++++ STUDY MATERIAL ++++
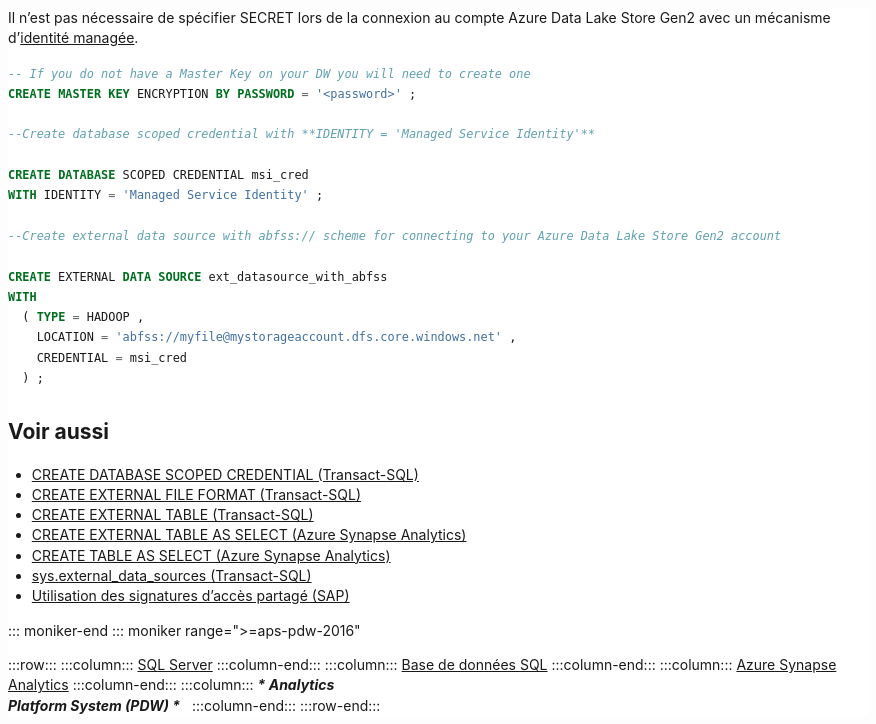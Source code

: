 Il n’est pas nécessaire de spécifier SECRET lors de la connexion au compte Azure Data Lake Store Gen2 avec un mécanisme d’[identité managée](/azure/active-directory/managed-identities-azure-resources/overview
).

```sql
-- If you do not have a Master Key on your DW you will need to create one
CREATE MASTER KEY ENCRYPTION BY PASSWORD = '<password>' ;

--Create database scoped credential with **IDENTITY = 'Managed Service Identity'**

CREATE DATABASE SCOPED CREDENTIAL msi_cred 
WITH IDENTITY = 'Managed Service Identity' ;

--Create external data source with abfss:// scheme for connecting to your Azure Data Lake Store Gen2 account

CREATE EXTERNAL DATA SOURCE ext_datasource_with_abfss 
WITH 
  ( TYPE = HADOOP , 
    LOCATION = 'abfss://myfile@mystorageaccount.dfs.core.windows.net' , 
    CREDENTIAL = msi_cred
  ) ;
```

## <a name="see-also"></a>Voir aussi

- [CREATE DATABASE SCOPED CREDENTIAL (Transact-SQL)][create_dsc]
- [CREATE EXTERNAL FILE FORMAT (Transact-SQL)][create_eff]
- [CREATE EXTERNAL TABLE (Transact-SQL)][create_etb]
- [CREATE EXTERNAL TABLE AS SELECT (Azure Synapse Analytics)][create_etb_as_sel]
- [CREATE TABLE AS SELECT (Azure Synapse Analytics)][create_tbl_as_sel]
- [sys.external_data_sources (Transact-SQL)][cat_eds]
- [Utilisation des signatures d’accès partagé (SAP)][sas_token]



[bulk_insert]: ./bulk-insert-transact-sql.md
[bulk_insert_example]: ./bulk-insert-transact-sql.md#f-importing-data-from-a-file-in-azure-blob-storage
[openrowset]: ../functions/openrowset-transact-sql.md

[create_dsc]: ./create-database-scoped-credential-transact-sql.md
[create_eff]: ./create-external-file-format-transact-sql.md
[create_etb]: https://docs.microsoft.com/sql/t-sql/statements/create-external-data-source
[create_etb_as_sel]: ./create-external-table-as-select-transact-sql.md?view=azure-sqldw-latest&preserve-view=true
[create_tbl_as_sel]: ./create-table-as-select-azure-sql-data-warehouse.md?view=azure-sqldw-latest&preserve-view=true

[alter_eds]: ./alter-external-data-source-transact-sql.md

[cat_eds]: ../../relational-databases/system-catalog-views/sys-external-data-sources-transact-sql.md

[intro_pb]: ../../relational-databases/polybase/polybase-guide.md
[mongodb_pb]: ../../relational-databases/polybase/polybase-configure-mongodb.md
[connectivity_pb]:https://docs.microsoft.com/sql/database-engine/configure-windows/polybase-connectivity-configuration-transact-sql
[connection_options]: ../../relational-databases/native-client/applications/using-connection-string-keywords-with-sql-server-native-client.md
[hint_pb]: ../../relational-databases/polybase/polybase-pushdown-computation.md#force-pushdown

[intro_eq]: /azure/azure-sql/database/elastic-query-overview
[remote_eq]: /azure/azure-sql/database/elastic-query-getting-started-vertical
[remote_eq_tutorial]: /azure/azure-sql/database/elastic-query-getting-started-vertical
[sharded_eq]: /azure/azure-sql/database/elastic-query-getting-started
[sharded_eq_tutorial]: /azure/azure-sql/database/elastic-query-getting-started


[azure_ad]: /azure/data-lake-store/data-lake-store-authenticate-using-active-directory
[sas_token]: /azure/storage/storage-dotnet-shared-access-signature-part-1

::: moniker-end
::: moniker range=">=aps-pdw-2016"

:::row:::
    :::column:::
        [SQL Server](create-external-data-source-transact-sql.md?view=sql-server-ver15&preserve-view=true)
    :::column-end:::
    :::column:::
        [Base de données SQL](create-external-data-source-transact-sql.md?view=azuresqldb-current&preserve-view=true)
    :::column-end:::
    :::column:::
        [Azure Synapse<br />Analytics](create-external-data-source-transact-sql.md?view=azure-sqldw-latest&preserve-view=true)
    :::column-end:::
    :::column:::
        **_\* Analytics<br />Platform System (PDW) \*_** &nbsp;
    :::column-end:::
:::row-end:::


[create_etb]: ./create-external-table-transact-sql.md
++++
++++ STUDY MATERIAL ++++
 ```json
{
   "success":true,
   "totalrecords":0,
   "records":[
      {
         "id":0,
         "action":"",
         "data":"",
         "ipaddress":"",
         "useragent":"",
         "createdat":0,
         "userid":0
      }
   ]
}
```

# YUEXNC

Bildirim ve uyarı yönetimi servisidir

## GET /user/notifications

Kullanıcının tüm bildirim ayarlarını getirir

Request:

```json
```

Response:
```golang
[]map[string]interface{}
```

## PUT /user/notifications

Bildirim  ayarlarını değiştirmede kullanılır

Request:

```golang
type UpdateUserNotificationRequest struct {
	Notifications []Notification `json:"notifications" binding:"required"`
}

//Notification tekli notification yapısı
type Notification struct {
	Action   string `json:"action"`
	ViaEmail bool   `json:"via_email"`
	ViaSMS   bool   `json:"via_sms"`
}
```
++++
++++ STUDY MATERIAL ++++
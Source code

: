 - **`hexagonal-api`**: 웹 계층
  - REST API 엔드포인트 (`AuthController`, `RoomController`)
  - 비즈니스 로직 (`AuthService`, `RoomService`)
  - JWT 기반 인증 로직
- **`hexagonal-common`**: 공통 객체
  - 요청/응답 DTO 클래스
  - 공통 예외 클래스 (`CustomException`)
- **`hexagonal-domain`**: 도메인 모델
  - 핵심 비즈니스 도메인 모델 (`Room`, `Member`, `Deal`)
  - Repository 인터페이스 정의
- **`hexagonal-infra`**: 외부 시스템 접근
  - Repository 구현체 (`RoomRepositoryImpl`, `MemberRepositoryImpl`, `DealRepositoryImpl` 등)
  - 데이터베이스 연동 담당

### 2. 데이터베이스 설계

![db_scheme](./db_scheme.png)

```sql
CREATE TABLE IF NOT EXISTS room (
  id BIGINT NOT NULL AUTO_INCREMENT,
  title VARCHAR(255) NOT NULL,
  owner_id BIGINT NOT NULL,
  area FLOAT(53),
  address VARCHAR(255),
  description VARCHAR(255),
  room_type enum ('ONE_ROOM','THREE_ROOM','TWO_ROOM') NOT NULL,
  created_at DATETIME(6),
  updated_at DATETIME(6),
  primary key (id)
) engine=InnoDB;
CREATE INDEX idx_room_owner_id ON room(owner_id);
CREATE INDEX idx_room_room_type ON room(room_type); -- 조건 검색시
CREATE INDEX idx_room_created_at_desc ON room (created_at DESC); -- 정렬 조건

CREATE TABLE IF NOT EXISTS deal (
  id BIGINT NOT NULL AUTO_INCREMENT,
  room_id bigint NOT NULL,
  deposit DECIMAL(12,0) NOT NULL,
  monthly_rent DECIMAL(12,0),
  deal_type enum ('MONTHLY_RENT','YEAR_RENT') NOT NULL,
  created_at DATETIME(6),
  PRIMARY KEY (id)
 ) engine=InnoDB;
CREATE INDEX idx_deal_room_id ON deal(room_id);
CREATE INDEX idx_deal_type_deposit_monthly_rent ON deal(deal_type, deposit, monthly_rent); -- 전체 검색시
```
++++
## ABOUT THIS EXERCISE
From the records above, pick out and copy each line holding the word "enum".

## SOLUTION TO THE PROBLEM
  room_type enum ('ONE_ROOM','THREE_ROOM','TWO_ROOM') NOT NULL,
  deal_type enum ('MONTHLY_RENT','YEAR_RENT') NOT NULL,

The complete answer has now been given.